AIM OF THE TASK
Look through the records below, and copy out every line that holds the string "kódů".

SOURCE MATERIAL

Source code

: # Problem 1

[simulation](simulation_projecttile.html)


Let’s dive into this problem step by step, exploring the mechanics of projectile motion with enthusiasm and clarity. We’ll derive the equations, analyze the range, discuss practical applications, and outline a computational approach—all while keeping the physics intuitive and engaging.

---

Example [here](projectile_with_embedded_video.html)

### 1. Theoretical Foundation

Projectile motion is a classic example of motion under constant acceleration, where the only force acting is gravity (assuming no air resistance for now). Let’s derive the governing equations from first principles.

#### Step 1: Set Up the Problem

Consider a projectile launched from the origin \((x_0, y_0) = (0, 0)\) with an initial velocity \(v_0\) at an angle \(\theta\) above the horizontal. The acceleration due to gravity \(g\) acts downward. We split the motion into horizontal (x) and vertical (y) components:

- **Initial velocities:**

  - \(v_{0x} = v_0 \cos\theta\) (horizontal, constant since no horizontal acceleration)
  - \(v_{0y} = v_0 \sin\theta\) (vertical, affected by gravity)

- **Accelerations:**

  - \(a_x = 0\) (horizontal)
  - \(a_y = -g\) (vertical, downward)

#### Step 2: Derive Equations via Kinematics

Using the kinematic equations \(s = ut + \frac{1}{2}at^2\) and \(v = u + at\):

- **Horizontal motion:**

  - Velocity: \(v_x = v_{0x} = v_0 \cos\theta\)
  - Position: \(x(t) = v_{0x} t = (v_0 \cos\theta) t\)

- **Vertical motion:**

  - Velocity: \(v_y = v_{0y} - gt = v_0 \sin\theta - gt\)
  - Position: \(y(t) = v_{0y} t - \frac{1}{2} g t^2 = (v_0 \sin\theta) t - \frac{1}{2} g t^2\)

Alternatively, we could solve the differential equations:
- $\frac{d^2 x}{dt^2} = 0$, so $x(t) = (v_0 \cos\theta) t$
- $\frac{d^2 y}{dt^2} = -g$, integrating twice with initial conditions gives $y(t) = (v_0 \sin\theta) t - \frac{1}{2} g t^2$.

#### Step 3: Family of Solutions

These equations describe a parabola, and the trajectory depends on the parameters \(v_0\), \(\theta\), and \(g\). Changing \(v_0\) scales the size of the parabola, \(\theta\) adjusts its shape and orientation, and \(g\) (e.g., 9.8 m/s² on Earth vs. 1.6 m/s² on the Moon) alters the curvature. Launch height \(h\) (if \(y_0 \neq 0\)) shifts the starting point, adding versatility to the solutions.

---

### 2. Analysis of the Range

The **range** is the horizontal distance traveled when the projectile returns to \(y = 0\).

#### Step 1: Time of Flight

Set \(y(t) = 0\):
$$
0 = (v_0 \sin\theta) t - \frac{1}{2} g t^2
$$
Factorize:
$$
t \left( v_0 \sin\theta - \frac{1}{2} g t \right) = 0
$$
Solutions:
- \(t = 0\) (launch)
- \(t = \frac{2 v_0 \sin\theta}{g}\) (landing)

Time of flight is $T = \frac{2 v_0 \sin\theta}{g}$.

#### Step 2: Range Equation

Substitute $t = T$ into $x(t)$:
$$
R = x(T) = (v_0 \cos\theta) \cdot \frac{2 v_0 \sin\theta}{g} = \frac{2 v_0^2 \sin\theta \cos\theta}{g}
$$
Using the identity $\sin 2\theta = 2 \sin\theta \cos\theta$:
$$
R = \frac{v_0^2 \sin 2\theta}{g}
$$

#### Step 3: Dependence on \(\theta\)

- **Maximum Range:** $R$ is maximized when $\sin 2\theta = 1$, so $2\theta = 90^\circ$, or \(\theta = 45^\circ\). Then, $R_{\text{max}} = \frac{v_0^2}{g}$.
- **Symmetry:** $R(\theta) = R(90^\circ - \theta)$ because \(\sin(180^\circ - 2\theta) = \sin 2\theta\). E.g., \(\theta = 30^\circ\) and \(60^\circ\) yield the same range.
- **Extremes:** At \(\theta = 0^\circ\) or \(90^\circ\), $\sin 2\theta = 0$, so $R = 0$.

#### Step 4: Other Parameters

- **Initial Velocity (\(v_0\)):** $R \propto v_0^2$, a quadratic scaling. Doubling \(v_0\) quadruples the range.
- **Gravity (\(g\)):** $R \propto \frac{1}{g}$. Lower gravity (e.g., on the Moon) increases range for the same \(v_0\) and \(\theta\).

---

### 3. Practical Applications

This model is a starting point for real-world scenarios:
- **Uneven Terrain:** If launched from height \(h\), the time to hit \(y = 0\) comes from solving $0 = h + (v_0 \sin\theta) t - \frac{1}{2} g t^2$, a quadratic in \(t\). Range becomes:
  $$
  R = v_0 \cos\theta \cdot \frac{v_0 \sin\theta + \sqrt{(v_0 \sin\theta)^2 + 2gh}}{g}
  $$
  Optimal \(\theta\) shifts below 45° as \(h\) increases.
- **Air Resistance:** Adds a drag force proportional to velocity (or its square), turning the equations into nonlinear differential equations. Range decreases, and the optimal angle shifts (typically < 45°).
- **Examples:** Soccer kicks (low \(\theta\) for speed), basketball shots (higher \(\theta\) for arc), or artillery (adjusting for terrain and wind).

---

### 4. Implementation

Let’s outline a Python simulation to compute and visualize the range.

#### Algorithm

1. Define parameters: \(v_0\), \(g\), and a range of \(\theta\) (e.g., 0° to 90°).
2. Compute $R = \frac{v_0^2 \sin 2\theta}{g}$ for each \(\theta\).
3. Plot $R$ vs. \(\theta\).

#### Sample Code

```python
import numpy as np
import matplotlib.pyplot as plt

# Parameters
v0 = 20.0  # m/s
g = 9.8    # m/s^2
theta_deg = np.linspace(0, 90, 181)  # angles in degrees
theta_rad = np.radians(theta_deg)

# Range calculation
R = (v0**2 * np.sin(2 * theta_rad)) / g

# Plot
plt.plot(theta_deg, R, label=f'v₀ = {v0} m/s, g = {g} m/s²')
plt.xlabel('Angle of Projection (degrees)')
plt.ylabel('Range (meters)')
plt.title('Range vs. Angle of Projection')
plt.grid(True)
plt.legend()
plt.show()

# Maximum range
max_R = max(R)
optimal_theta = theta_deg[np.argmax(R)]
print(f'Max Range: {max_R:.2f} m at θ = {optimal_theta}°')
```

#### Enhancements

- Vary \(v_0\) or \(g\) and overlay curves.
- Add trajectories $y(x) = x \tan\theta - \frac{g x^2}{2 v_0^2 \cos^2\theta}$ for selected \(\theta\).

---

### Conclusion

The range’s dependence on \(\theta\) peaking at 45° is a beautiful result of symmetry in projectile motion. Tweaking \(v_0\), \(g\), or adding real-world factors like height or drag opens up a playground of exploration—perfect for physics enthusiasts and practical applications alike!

...

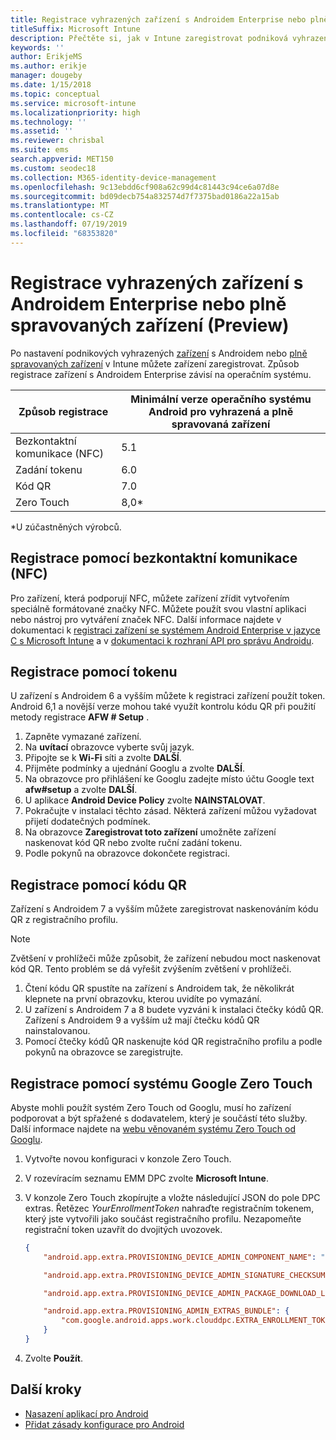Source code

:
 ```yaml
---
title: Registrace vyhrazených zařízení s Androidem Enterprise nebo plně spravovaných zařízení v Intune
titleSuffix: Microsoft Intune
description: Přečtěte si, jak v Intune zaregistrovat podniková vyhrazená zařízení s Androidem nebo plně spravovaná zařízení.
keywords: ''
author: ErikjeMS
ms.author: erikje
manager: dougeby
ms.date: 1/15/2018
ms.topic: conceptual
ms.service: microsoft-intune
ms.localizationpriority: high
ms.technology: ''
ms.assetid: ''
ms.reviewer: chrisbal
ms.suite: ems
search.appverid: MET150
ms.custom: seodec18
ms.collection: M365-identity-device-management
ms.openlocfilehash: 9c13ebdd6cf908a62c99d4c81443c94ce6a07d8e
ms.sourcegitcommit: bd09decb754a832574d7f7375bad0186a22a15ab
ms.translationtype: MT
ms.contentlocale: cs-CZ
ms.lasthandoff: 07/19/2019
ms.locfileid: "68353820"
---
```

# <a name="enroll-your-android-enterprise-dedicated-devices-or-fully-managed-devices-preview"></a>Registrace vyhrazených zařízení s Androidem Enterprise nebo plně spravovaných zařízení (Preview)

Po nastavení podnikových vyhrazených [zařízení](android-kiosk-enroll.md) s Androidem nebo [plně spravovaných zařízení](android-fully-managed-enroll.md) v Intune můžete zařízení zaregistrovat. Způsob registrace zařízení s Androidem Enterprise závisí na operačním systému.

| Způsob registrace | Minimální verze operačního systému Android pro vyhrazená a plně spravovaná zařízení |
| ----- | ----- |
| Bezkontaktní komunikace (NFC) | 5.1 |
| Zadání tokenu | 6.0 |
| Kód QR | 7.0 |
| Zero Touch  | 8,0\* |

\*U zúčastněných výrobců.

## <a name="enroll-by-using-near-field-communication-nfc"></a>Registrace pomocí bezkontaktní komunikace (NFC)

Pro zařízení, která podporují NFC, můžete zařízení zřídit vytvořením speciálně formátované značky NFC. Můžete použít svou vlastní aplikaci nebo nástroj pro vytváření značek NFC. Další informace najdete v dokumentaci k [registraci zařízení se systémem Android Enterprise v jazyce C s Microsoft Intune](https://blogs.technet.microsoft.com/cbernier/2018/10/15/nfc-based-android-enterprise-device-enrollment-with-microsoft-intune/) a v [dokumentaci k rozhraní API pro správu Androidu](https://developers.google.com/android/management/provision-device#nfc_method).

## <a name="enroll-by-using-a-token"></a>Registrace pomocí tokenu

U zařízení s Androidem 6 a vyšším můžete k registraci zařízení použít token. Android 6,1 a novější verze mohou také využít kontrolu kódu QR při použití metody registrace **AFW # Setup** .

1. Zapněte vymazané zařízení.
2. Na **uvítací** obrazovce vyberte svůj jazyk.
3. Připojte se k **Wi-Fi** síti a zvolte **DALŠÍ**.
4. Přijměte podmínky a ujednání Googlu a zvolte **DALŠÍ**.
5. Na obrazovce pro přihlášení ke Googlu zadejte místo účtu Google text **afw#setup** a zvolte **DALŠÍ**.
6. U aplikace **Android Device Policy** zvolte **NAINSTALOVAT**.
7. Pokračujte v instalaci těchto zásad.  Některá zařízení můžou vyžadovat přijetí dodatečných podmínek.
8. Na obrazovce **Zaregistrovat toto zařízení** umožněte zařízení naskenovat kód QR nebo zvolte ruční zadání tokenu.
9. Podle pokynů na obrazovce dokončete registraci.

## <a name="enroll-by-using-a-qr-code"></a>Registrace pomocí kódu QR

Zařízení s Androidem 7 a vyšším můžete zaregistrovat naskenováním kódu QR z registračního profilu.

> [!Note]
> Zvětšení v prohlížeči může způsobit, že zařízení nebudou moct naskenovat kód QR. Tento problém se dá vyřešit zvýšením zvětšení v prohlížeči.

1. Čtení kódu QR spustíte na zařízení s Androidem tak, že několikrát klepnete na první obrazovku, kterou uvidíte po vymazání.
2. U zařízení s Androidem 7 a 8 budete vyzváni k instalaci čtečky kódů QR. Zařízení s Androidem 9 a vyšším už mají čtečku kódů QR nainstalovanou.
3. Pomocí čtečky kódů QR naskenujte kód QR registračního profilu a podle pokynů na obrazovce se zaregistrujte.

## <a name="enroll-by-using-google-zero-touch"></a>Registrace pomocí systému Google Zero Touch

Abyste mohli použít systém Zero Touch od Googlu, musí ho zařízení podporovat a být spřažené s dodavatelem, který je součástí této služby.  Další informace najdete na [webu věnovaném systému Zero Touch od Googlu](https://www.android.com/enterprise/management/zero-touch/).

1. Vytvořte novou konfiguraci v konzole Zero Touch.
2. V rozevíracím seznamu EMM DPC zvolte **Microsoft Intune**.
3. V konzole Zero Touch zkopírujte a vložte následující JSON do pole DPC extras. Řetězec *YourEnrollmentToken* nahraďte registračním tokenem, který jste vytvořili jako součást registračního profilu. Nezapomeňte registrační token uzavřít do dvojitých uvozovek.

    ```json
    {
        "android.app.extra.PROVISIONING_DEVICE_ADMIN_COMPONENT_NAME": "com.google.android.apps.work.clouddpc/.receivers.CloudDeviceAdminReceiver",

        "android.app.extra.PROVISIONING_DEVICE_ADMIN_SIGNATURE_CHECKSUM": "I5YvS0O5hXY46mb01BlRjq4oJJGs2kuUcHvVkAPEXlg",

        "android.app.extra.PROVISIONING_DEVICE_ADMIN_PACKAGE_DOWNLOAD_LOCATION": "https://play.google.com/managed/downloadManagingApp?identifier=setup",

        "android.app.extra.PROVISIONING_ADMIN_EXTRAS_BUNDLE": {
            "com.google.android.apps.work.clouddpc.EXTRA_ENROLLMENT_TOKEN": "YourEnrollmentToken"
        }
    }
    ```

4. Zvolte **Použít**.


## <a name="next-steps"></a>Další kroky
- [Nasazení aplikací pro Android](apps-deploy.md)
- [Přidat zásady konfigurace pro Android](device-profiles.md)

RESPONSE BOX
2. U zařízení s Androidem 7 a 8 budete vyzváni k instalaci čtečky kódů QR. Zařízení s Androidem 9 a vyšším už mají čtečku kódů QR nainstalovanou.
3. Pomocí čtečky kódů QR naskenujte kód QR registračního profilu a podle pokynů na obrazovce se zaregistrujte.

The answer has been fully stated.